I doubt it. I'm thinking that somewhere in the CIA there sits a super secret style maven in a tastefully decorated office figuring this shit out. Named Stuart.

Stuart is the one who knows where to find that perfect blue rubber tank dress for "Slutty Barbie" Spy, or the silk kimono for "Geisha Spy" or even your basic all-black ensemble for "Classic Spy." Stuart's the one running all over town assembling this stuff, only you know that when he buys pants in bulk they are Prada, sweetie. Nothing's too good for the girl who kicks a little terrorist/arms dealer/drug smuggler butt, is it?

Stuart is also the one that works with Marshall on all of the high-tech accessories. Like Marshall is going to know what Chanel sunglasses are this season or last? Please. "Alright Marshall, these new Dior frames are hot hot HOT, come in a fierce titanium metal and can hold a camera, a laser and a lockpick. Do not let me catch you destroying them like you did with the Guccis I gave you last week, mmmkay doll? Now beat it toots, I have Donatella on the phone trying to talk me into the most ridiculous dress. All feathers, sweetie. I'm so sure."

Friday, October 29, 2004


I'm totally psyched to finally have my blog up and running, by the way, although not nearly as psyched as you are, you lucky reader, you.

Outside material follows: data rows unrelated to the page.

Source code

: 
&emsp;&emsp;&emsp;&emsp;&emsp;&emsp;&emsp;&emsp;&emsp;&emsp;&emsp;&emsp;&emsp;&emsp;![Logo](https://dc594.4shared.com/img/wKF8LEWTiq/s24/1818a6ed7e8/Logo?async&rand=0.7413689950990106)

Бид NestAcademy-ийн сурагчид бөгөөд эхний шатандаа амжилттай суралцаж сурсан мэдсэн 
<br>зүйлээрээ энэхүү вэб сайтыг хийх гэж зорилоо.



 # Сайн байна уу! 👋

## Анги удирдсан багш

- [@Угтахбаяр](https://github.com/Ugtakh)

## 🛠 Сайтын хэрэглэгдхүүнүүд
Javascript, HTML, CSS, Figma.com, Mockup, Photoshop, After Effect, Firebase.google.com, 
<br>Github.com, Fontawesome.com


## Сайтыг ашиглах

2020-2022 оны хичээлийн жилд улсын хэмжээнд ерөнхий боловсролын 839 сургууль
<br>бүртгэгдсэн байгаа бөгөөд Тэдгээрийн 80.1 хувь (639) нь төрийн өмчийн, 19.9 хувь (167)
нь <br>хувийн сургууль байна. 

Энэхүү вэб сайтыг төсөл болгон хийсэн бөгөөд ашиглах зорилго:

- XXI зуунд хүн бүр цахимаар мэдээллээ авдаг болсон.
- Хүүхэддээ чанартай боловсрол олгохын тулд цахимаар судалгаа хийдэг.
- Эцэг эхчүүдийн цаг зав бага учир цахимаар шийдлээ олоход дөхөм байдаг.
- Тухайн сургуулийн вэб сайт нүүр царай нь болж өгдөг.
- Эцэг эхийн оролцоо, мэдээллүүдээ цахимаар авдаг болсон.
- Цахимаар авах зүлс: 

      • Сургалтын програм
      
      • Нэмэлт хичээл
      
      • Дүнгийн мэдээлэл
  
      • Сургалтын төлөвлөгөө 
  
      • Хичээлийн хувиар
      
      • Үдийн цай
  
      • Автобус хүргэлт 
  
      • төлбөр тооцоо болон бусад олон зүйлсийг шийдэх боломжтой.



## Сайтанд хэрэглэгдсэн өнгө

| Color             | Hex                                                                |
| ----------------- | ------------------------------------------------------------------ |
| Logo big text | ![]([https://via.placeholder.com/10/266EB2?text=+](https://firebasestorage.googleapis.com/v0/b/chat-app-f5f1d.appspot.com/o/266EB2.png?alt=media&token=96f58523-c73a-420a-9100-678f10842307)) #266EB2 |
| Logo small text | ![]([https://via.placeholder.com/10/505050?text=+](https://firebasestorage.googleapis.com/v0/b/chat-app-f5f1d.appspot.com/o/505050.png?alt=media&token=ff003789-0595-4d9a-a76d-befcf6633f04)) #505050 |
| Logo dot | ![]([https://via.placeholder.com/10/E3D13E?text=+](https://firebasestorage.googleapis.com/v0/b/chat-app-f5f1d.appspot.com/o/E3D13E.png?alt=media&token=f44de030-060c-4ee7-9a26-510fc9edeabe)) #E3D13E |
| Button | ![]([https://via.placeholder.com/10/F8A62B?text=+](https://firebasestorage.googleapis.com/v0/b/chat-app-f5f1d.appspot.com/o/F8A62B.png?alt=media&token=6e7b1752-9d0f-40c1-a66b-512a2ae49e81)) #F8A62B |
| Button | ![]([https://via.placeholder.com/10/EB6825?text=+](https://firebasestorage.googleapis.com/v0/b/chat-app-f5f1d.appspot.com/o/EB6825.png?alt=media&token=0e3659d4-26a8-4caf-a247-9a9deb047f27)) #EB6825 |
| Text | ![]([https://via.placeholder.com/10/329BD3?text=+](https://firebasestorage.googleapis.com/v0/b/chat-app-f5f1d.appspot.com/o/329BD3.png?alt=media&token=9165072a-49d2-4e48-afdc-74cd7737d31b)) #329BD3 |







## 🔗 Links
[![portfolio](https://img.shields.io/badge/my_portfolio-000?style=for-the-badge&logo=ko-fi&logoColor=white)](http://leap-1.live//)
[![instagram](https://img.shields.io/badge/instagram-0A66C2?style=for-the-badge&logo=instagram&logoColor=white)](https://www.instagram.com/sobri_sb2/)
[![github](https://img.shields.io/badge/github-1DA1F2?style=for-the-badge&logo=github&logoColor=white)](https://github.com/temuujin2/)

It's almost Halloween, which has me all kinds of giddy. I finally figured out a costume last night, which means I have today to pull the whole thing together. Not that it's all that original or exciting, but it was my idea alone AND it entails buying a new wig, so big fun.

Halloween has always been my favorite holiday. I don't remember my exact reaction the first time I realized what was going on with Halloween as a kid, but I'm sure it was something along the lines of, "You mean I get to dress up in a costume? And wear it in public? AND eat tons of candy! Kick ass!" Even Christmas could not compete, as the joys of receiving a(nother) Cabbage Patch doll and putting on a velvet dress pales compared to traipsing around the neighborhood dressed as Princess Leia/Strawberry Shortcake/the Statue of Liberty, then eating my weight in candy until I either a) barfed, b) made my teeth fall out, c) got the sugar-crashing shakes or, one year, d) all of the above. Ah, to be a kid again.

And let's not forget the tricks! A couple weeks ago when I was in Minnesota, where the trees were adorned in all their colorful autumn finery, I saw one particularly spectacular tree fully decked out... in toilet paper. Meeeemories, like the corner of my mind...

Now, of course, I am an adult and yet not above all of this nonsense even a little tiny bit. The fiancee and I have lined up a couple parties (i.e. "costume-wearing/drinking opportunities) for Saturday. On Sunday we're hosting a horror movie marathon, featuring Alien, The Thing, American Werewolf in London, and yes, oodles and gobs of candy.

Before I wrap up, I had to share this. My darling friend Amanda is a funeral director, recently licensed. This was in my inbox this morning:
"On my way to my first SOLO DIRECTING service yesterday (which went swimmingly, if swimmingly means really sad and I had to pull over to get it together for a second on my way back to the office, sans Mrs. L), I'm driving Mrs. L over to the crematory and Oingo Boingo's classic "Dead Man's Party" came on. It was rad."

Wednesday, October 27, 2004


Ever notice how the word "Thanks" has multiple meanings, depending on the punctuation? For instance, put an exclamation point behind it and it's totally sincere: "Thanks!" Put a comma behind it as you sign off an email, and it's a substitute for a polite farewell or, in some cases, an unwritten expectation that you will be doing whatever was requested in the email. "Could you please send that list over by 2? Thanks, D."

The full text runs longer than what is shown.